The lines wanted are those in the data below that include "during".

▸ PROVIDED DATA
────────

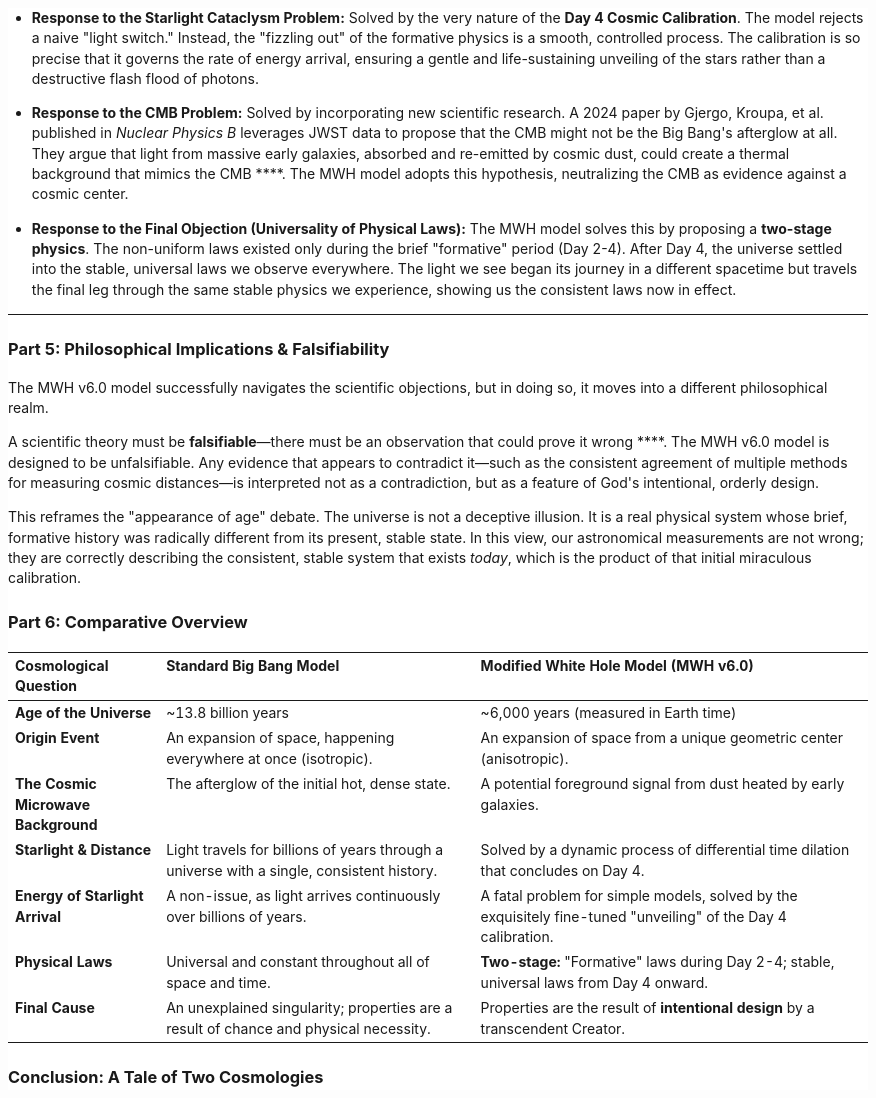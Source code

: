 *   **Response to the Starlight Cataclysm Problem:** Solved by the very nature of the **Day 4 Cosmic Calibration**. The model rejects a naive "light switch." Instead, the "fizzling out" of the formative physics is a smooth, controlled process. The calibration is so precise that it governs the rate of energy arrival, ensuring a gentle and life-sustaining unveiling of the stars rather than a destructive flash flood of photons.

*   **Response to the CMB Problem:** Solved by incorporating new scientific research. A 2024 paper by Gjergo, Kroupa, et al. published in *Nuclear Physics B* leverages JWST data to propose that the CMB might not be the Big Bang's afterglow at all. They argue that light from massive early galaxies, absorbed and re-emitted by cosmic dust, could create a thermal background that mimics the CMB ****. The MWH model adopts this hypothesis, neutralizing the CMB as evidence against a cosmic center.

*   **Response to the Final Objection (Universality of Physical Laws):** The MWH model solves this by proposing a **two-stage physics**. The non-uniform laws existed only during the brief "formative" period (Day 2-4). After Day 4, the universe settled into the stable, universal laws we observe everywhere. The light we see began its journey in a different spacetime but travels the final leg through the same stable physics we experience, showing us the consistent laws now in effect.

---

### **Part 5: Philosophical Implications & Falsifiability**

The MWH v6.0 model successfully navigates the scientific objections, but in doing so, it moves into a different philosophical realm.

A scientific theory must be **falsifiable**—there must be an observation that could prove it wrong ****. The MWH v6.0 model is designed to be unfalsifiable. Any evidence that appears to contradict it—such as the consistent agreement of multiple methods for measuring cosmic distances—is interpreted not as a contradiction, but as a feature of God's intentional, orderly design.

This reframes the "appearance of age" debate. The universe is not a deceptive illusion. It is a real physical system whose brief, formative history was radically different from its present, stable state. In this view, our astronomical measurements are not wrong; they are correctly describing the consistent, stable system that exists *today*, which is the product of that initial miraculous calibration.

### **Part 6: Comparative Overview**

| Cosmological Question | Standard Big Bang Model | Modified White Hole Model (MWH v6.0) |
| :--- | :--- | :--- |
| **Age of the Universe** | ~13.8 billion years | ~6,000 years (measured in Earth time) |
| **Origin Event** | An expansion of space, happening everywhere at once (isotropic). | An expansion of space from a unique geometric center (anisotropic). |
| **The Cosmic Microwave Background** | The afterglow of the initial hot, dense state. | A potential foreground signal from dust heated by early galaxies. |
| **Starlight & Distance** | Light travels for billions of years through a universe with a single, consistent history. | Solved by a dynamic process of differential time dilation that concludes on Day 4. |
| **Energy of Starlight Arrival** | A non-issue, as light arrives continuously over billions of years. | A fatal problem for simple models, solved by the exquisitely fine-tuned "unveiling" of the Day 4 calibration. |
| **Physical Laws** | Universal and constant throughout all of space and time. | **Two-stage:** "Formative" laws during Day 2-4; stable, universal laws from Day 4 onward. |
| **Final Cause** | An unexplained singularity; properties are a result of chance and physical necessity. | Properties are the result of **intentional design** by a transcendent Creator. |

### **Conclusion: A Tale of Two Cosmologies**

────────

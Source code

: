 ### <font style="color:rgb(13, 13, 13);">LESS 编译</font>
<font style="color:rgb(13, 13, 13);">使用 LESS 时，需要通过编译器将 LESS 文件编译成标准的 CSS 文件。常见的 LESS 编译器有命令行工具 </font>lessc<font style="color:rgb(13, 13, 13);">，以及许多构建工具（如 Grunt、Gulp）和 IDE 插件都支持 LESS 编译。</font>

────────

▸ WRITTEN RESPONSE
*   **Response to the Final Objection (Universality of Physical Laws):** The MWH model solves this by proposing a **two-stage physics**. The non-uniform laws existed only during the brief "formative" period (Day 2-4). After Day 4, the universe settled into the stable, universal laws we observe everywhere. The light we see began its journey in a different spacetime but travels the final leg through the same stable physics we experience, showing us the consistent laws now in effect.
| **Physical Laws** | Universal and constant throughout all of space and time. | **Two-stage:** "Formative" laws during Day 2-4; stable, universal laws from Day 4 onward. |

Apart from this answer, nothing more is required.